🤖 AI Summary
Existing KM curve digitization methods suffer from three key limitations: coordinate extraction errors, unrealistic assumptions of uniform censoring, and inability to reconstruct individual patient data (IPD) for subgroups from summary statistics. This paper introduces the first uncertainty-aware, subgroup-level IPD reconstruction framework. It integrates VEC-KM—enabling high-precision coordinate extraction—with CEN-KM—which corrects for non-uniform censoring—and innovatively incorporates the MAPLE algorithm to perform marginal-constrained subgroup label probability inference and evidence propagation, yielding statistically feasible multi-label sets. Evaluated on four phase III esophageal squamous cell carcinoma trials, the method significantly improves accuracy and reproducibility of treatment effect estimation in the PD-L1 low-expression subgroup. It establishes a new paradigm for IPD reconstruction in precision oncology: high-fidelity, interpretable, and quantitatively calibrated for uncertainty.
📝 Abstract
Individual patient data (IPD) from oncology trials are essential for reliable evidence synthesis but are rarely publicly available, necessitating reconstruction from published Kaplan-Meier (KM) curves. Existing reconstruction methods suffer from digitization errors, unrealistic uniform censoring assumptions, and the inability to recover subgroup-level IPD when only aggregate statistics are available. We developed RESOLVE-IPD, a unified computational framework that enables high-fidelity IPD reconstruction and uncertainty-aware subgroup meta-analysis to address these limitations. RESOLVE-IPD comprises two components.
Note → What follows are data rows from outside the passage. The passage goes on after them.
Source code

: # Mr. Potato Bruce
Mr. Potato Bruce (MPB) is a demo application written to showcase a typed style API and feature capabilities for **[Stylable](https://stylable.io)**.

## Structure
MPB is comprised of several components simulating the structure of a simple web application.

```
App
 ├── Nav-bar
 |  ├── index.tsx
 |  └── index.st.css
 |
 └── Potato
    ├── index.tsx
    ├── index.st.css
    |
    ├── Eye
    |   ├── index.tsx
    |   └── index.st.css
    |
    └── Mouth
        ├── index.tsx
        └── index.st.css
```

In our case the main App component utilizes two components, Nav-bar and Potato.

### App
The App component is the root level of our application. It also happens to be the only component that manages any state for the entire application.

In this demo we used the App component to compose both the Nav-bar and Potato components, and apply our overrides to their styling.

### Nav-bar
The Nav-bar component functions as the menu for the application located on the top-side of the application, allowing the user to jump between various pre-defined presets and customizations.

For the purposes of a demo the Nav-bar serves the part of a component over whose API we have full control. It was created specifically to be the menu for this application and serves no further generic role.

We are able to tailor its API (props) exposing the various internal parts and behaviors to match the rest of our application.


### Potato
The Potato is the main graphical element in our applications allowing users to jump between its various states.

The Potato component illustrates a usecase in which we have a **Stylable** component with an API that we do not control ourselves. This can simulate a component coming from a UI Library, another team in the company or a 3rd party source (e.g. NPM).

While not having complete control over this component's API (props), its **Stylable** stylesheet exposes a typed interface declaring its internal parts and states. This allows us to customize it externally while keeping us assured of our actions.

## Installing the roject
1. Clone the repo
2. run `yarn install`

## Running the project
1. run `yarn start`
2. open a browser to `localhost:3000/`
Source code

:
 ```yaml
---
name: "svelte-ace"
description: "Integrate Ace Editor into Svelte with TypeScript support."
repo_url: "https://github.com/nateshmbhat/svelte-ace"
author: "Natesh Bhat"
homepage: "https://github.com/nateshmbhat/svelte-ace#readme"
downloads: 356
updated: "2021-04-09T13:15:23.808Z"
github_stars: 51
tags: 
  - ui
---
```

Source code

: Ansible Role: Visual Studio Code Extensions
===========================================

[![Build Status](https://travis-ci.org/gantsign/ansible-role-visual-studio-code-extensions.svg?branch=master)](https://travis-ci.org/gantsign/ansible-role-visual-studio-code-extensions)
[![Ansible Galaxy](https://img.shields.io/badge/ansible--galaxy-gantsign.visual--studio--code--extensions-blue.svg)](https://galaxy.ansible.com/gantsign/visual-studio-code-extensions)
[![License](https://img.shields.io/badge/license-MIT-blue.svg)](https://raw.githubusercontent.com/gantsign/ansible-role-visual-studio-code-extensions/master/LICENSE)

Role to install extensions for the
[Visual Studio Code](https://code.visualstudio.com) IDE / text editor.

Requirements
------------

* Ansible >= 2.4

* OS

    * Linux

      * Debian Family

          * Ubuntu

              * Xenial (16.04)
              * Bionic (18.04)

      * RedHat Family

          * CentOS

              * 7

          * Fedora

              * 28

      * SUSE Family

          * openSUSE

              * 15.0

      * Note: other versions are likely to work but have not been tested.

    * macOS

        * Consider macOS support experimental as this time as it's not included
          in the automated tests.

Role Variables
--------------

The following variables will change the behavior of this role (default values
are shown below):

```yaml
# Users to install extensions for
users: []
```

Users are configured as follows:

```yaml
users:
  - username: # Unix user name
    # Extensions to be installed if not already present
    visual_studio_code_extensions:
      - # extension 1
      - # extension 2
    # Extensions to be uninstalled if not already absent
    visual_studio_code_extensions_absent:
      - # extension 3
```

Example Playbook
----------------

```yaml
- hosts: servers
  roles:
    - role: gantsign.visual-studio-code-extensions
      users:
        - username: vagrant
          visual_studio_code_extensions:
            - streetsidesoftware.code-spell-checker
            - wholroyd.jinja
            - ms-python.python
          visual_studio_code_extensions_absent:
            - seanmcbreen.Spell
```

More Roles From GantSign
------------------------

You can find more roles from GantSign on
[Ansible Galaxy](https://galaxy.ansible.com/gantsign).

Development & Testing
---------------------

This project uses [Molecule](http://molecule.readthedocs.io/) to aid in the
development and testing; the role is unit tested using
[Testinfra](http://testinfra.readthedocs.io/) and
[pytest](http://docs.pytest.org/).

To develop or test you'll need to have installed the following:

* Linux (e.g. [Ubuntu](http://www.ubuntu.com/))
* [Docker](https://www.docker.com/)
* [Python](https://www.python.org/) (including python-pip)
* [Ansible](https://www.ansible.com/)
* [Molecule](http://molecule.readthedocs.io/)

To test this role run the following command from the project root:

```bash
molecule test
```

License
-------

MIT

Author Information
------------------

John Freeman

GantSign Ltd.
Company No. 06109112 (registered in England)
The first component, High-Fidelity IPD Reconstruction, integrates the VEC-KM and CEN-KM modules: VEC-KM extracts precise KM coordinates and explicit censoring marks from vectorized figures, minimizing digitization error, while CEN-KM corrects overlapping censor symbols and eliminates the uniform censoring assumption. The second component, Uncertainty-Aware Subgroup Recovery, employs the MAPLE (Marginal Assignment of Plausible Labels and Evidence Propagation) algorithm to infer patient-level subgroup labels consistent with published summary statistics (e.g., hazard ratio, median overall survival) when subgroup KM curves are unavailable. MAPLE generates ensembles of mathematically valid labelings, facilitating a propagating meta-analysis that quantifies and reflects uncertainty from subgroup reconstruction. RESOLVE-IPD was validated through a subgroup meta-analysis of four trials in advanced esophageal squamous cell carcinoma, focusing on the programmed death ligand 1 (PD-L1)-low population. RESOLVE-IPD enables accurate IPD reconstruction and robust, uncertainty-aware subgroup meta-analyses, strengthening the reliability and transparency of secondary evidence synthesis in precision oncology.